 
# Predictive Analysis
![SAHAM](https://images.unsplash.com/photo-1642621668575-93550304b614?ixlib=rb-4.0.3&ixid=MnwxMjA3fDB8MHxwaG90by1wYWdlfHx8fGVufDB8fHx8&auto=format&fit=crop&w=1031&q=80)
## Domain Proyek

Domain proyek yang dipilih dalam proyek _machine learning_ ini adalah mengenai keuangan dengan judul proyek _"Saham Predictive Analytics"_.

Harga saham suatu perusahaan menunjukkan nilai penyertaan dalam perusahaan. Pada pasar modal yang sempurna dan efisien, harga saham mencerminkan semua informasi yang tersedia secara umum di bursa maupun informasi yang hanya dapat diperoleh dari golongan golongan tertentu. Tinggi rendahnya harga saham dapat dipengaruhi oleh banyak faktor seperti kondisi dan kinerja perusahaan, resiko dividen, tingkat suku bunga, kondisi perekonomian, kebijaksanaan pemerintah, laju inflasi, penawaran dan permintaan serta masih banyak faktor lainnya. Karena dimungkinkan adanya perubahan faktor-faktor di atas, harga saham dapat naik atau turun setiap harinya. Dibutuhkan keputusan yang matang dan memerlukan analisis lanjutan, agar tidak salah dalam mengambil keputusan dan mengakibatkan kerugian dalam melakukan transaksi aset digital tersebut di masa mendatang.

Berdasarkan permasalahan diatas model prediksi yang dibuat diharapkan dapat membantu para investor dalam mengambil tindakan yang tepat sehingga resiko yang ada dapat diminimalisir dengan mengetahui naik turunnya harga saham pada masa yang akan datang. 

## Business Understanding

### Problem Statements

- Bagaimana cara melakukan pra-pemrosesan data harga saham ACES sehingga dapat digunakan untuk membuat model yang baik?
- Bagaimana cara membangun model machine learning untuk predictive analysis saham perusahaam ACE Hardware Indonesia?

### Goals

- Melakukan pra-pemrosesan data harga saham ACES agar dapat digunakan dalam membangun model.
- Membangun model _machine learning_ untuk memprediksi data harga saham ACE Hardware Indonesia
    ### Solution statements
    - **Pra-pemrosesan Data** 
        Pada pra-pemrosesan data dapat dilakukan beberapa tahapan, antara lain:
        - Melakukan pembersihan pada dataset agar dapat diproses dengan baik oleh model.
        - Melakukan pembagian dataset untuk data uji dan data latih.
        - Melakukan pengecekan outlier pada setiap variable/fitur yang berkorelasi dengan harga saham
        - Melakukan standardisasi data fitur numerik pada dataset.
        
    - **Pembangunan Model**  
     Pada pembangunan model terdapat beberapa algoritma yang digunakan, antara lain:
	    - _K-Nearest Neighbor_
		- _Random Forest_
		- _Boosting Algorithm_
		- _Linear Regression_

● ● ● ● ●

Using the data above, transcribe the lines that run from the line with "## Domain Proyek" to the line with "Domain proyek yang", both ends kept, and output nothing else.

## Domain Proyek

Domain proyek yang dipilih dalam proyek _machine learning_ ini adalah mengenai keuangan dengan judul proyek _"Saham Predictive Analytics"_.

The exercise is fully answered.